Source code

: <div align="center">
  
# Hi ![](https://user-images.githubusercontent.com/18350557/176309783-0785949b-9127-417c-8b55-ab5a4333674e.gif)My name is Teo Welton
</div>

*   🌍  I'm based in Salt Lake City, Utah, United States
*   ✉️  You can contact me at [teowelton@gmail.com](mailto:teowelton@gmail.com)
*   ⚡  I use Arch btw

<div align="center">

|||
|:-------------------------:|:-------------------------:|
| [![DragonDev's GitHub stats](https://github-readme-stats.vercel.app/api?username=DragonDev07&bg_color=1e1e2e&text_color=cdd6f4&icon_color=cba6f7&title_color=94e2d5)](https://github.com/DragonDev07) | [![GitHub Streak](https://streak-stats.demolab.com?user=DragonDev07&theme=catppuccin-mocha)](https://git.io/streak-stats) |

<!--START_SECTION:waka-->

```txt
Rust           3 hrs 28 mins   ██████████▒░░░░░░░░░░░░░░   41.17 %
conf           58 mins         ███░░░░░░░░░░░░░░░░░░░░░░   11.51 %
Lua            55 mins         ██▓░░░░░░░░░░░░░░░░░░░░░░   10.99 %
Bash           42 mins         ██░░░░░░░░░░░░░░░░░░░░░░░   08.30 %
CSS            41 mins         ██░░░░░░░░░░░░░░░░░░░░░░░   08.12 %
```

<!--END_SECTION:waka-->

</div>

────────

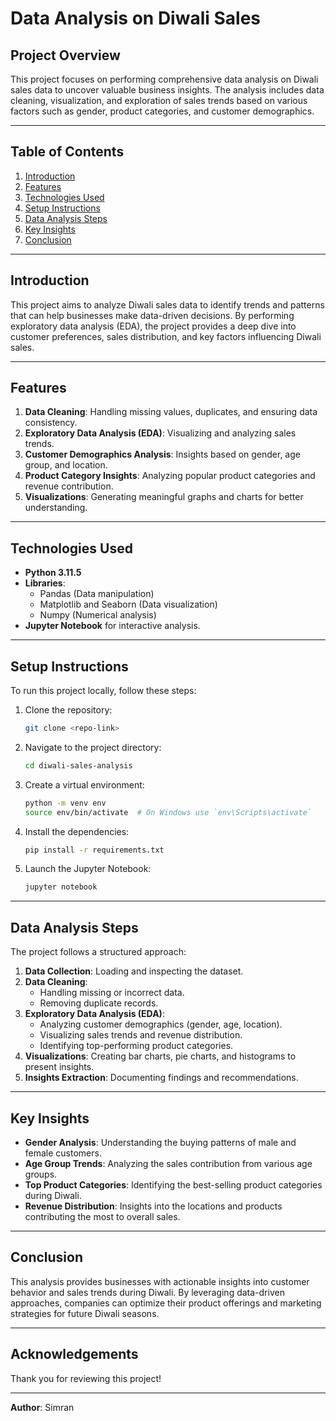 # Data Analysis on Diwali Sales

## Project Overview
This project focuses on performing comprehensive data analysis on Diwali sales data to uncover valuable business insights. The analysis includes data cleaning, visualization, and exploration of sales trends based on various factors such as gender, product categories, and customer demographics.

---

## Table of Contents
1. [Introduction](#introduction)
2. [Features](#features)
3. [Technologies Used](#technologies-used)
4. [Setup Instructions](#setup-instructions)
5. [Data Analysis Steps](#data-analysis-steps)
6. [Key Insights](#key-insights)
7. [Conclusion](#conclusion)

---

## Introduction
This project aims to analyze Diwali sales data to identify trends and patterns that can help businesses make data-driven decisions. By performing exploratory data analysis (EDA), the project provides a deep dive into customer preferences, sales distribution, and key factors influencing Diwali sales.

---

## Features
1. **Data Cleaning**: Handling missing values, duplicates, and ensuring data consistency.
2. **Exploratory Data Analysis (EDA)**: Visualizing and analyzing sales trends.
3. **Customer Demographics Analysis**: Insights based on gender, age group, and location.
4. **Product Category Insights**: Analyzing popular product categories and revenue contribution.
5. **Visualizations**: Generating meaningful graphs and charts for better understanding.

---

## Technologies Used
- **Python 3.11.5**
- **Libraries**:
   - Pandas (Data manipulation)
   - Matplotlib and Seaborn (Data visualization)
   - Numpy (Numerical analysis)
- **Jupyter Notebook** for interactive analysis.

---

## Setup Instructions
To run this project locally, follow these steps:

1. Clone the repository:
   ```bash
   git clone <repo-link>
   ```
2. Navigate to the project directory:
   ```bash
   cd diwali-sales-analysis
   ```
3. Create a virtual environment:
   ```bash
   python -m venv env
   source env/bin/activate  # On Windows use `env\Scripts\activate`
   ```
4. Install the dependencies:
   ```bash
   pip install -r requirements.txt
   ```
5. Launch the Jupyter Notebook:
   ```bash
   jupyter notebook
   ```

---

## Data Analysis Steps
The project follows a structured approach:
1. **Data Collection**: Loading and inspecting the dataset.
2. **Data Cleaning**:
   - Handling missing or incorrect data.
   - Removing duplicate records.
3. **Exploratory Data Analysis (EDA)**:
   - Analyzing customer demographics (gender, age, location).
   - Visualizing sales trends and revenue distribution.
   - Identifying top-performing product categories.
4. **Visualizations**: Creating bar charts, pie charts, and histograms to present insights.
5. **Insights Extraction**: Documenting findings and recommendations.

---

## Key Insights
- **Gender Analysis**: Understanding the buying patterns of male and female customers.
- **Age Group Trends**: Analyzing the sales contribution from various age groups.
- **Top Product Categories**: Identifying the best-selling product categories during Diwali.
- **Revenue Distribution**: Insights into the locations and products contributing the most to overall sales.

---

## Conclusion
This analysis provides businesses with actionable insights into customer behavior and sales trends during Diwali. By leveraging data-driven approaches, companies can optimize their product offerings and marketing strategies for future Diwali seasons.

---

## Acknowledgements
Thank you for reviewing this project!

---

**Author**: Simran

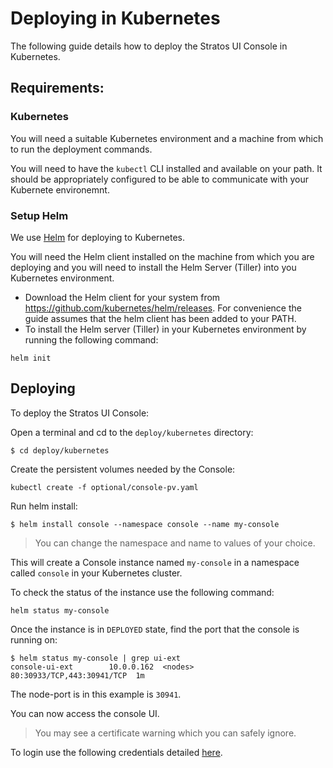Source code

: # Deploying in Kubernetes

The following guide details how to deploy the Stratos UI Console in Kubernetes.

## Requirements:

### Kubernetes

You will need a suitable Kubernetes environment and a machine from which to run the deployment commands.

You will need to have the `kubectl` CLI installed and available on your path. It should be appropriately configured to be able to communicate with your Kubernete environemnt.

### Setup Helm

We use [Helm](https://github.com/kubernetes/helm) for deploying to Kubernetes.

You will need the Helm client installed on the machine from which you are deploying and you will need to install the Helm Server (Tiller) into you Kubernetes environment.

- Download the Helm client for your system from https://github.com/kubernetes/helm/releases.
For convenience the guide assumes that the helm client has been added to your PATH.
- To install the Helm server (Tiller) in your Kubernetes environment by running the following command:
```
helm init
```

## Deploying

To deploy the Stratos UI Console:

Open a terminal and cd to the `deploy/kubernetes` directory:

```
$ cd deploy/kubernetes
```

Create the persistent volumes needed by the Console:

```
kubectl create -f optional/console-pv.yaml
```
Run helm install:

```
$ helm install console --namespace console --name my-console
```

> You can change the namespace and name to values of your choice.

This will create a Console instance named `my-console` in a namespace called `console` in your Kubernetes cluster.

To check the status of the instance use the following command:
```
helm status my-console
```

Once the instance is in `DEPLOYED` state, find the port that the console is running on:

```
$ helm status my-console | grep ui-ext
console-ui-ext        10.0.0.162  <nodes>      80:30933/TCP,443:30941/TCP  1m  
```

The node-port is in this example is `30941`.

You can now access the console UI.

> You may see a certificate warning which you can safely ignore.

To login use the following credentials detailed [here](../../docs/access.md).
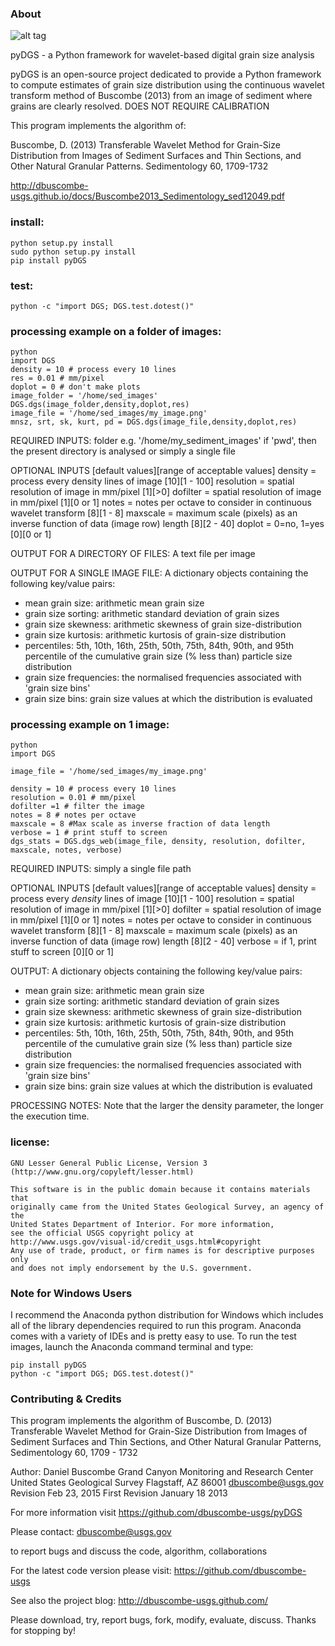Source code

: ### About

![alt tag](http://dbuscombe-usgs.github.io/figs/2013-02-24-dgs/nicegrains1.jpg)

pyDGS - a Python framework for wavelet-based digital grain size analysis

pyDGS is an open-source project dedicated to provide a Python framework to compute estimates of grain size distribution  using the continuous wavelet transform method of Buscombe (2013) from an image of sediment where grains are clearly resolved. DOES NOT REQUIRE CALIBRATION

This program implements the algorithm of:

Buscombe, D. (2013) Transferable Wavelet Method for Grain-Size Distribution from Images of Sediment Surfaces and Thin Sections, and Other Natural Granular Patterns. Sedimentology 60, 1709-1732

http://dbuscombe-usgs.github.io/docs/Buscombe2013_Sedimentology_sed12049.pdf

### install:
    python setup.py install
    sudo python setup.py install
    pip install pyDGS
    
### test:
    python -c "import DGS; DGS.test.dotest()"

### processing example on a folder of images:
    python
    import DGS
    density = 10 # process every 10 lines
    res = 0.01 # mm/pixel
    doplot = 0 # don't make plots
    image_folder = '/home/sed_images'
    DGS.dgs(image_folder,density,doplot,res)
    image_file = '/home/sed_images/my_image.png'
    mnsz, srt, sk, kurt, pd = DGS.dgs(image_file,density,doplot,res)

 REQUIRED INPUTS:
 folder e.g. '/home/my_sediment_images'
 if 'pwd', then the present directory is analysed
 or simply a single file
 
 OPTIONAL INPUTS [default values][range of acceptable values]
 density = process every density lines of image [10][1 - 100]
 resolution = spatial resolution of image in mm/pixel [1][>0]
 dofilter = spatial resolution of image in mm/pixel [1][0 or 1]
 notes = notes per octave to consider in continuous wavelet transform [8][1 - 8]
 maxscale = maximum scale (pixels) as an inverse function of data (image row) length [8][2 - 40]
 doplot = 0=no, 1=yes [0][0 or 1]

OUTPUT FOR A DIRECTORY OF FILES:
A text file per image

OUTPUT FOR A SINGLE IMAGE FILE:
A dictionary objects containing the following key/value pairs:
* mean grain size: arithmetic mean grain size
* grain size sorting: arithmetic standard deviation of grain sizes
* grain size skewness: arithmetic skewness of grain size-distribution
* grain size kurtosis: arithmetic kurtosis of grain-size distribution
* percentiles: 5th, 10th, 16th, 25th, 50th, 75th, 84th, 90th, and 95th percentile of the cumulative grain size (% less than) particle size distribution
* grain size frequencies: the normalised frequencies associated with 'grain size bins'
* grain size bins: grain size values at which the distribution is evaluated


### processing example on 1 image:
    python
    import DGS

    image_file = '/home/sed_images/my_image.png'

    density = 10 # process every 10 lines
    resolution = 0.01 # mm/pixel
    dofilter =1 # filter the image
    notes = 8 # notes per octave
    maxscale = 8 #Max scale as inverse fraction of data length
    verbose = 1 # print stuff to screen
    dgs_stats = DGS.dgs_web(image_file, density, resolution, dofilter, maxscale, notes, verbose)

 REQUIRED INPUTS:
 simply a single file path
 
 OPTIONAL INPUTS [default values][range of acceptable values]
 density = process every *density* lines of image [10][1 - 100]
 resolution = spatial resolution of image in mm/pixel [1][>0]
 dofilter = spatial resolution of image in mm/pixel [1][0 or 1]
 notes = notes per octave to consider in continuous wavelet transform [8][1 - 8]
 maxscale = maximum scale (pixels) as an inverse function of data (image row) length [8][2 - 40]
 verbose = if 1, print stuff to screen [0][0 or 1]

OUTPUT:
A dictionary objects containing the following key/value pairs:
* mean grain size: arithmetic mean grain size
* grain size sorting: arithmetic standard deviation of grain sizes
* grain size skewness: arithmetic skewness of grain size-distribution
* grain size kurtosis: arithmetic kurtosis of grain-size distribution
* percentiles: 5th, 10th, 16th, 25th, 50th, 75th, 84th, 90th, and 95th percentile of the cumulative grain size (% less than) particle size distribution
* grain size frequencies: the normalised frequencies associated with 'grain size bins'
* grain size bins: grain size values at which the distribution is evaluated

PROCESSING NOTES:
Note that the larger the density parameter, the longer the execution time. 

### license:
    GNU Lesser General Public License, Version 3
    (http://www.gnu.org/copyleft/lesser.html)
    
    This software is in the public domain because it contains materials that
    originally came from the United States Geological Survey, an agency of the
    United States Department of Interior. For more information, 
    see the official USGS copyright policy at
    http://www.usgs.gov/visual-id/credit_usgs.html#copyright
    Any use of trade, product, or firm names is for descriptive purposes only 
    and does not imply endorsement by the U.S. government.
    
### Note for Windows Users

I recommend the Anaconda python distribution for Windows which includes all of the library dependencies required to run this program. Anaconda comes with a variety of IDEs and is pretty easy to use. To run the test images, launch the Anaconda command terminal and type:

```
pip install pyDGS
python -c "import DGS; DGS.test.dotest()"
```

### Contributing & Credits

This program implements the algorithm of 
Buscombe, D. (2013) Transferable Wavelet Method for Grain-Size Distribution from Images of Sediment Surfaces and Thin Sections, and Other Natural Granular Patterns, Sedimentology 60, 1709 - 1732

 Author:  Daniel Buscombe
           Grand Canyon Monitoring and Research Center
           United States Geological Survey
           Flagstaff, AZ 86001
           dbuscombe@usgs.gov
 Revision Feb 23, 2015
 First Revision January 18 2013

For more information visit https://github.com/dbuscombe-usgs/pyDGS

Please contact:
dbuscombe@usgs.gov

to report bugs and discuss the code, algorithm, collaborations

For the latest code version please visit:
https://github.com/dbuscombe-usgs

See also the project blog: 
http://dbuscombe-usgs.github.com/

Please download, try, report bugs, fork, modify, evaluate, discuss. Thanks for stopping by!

────────

**Exercise brief**
Only the lines above starting at the line that holds "- **Age Group" and ending at the line that holds "## Conclusion" are to be repeated, exactly and in full.

**Written solution**
- **Age Group Trends**: Analyzing the sales contribution from various age groups.
- **Top Product Categories**: Identifying the best-selling product categories during Diwali.
- **Revenue Distribution**: Insights into the locations and products contributing the most to overall sales.

---

## Conclusion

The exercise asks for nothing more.